There have been countless articles about what makes a good leader, and experts from Henry Ford to Richard Branson and everyone in between have weighed in on the topic. So when I was recently asked by a colleague to guest write on his blog this subject, my initial thought was “what in the world could I say that hasn’t already been said?”
To get my mind in a creative place, I surrounded myself in silence and allowed my thoughts to wander: I thought about effective historical leaders and their personality traits, reminisced about impressive bosses I’ve had the pleasure to work with, and mused about sports heroes who led their teams to victory despite overwhelming odds. While it was a great exercise, it didn’t result in any conclusion other than that there are a myriad of traits that effective leaders possess.
With that in mind, I decided to shy away from listing the attributes that that famous leaders have displayed throughout time. Instead, I thought it better list a few key qualities that I not only admire in leaders, but aspire to myself:
Listen – This is a fairly obvious quality for a leader, but a difficult one to master.

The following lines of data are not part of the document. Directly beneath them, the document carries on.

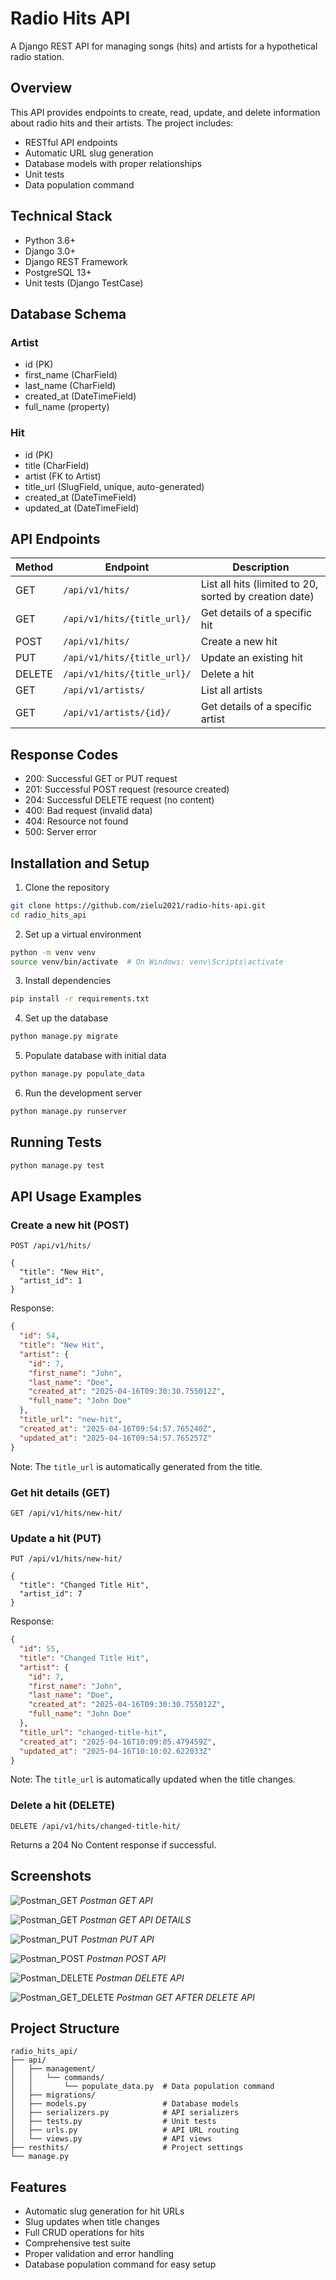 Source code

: # Radio Hits API

A Django REST API for managing songs (hits) and artists for a hypothetical radio station.

## Overview

This API provides endpoints to create, read, update, and delete information about radio hits and their artists. The project includes:

- RESTful API endpoints
- Automatic URL slug generation
- Database models with proper relationships
- Unit tests
- Data population command

## Technical Stack

- Python 3.6+
- Django 3.0+
- Django REST Framework
- PostgreSQL 13+
- Unit tests (Django TestCase)

## Database Schema

### Artist
- id (PK)
- first_name (CharField)
- last_name (CharField)
- created_at (DateTimeField)
- full_name (property)

### Hit
- id (PK)
- title (CharField)
- artist (FK to Artist)
- title_url (SlugField, unique, auto-generated)
- created_at (DateTimeField)
- updated_at (DateTimeField)

## API Endpoints

| Method | Endpoint | Description |
|--------|----------|-------------|
| GET | `/api/v1/hits/` | List all hits (limited to 20, sorted by creation date) |
| GET | `/api/v1/hits/{title_url}/` | Get details of a specific hit |
| POST | `/api/v1/hits/` | Create a new hit |
| PUT | `/api/v1/hits/{title_url}/` | Update an existing hit |
| DELETE | `/api/v1/hits/{title_url}/` | Delete a hit |
| GET | `/api/v1/artists/` | List all artists |
| GET | `/api/v1/artists/{id}/` | Get details of a specific artist |

## Response Codes

- 200: Successful GET or PUT request
- 201: Successful POST request (resource created)
- 204: Successful DELETE request (no content)
- 400: Bad request (invalid data)
- 404: Resource not found
- 500: Server error

## Installation and Setup

1. Clone the repository
```bash
git clone https://github.com/zielu2021/radio-hits-api.git
cd radio_hits_api
```

2. Set up a virtual environment
```bash
python -m venv venv
source venv/bin/activate  # On Windows: venv\Scripts\activate
```

3. Install dependencies
```bash
pip install -r requirements.txt
```

4. Set up the database
```bash
python manage.py migrate
```

5. Populate database with initial data
```bash
python manage.py populate_data
```

6. Run the development server
```bash
python manage.py runserver
```

## Running Tests

```bash
python manage.py test
```

## API Usage Examples

### Create a new hit (POST)

```
POST /api/v1/hits/

{
  "title": "New Hit",
  "artist_id": 1
}
```

Response:
```json
{
  "id": 54,
  "title": "New Hit",
  "artist": {
    "id": 7,
    "first_name": "John",
    "last_name": "Doe",
    "created_at": "2025-04-16T09:30:30.755012Z",
    "full_name": "John Doe"
  },
  "title_url": "new-hit",
  "created_at": "2025-04-16T09:54:57.765240Z",
  "updated_at": "2025-04-16T09:54:57.765257Z"
}
```

Note: The `title_url` is automatically generated from the title.

### Get hit details (GET)

```
GET /api/v1/hits/new-hit/
```

### Update a hit (PUT)

```
PUT /api/v1/hits/new-hit/

{
  "title": "Changed Title Hit",
  "artist_id": 7
}
```

Response:
```json
{
  "id": 55,
  "title": "Changed Title Hit",
  "artist": {
    "id": 7,
    "first_name": "John",
    "last_name": "Doe",
    "created_at": "2025-04-16T09:30:30.755012Z",
    "full_name": "John Doe"
  },
  "title_url": "changed-title-hit",
  "created_at": "2025-04-16T10:09:05.479459Z",
  "updated_at": "2025-04-16T10:10:02.622033Z"
}
```

Note: The `title_url` is automatically updated when the title changes.

### Delete a hit (DELETE)

```
DELETE /api/v1/hits/changed-title-hit/
```

Returns a 204 No Content response if successful.

## Screenshots

![Postman_GET](screenshots/1.png)
*Postman GET API*

![Postman_GET](screenshots/1b.png)
*Postman GET API DETAILS*

![Postman_PUT](screenshots/2.png)
*Postman PUT API*

![Postman_POST](screenshots/3.png)
*Postman POST API*

![Postman_DELETE](screenshots/4.png)
*Postman DELETE API*

![Postman_GET_DELETE](screenshots/5.png)
*Postman GET AFTER DELETE API*

## Project Structure

```
radio_hits_api/
├── api/
│   ├── management/
│   │   └── commands/
│   │       └── populate_data.py  # Data population command
│   ├── migrations/
│   ├── models.py                 # Database models
│   ├── serializers.py            # API serializers
│   ├── tests.py                  # Unit tests
│   ├── urls.py                   # API URL routing
│   └── views.py                  # API views
├── resthits/                     # Project settings
└── manage.py
```

## Features

- Automatic slug generation for hit URLs
- Slug updates when title changes
- Full CRUD operations for hits
- Comprehensive test suite
- Proper validation and error handling
- Database population command for easy setup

Too many times we appear to be listening while we are really formulating our response. Take steps to ensure you are listening with the intent to understand rather than with the intent to reply.
Get Uncomfortable – Ask your associates for honest feedback – and mean it. When you put yourself in a position to be exposed, you become a real person to your subordinates. This vulnerability gives you the opportunity to connect on a human-to-human level from a position of confidence. Weak people don’t ask for or want candid feedback.
Care – Take time every day to see your team members as real people. Ask sincere questions about their family, their passions, and their personal goals – and look them in the eye when they answer. Your associates have lives outside of the work they do on behalf of your passion – express a personal interest in the people they are beyond that work.
Embrace the Oops – Grant your team the security to make mistakes and learn from them. By allowing your team members to make the occasional blunder and, more importantly, learn from them, you both empower and develop them.
Be Slow to Solve for People – When team members invariably ask you how to handle an issue, situation, or business matter, resist the urge to tell them how you would do it. Instead, ask them how THEY would handle it. It not only provides you with some great insight to how your team members problem solve, it creates a true culture of collaboration where people feel valued.
Protect the Culture – There are many job functions that can be taught: processes, procedures, systems, forms, etc. However, no matter effect the teacher, attitude cannot be learned. Show your team that you will preserve your culture by bringing in the right people, not just the right skills.
Obviously there are endless attributes exhibited by effective leaders so this list is not exactly exhaustive. The five points do, however, are great reminders as business owners and leaders continue to press their organizations forward.
One final thought – don’t confuse management with leadership. Management is focused on tasks. Leadership is focused on people. And people should always trump tasks.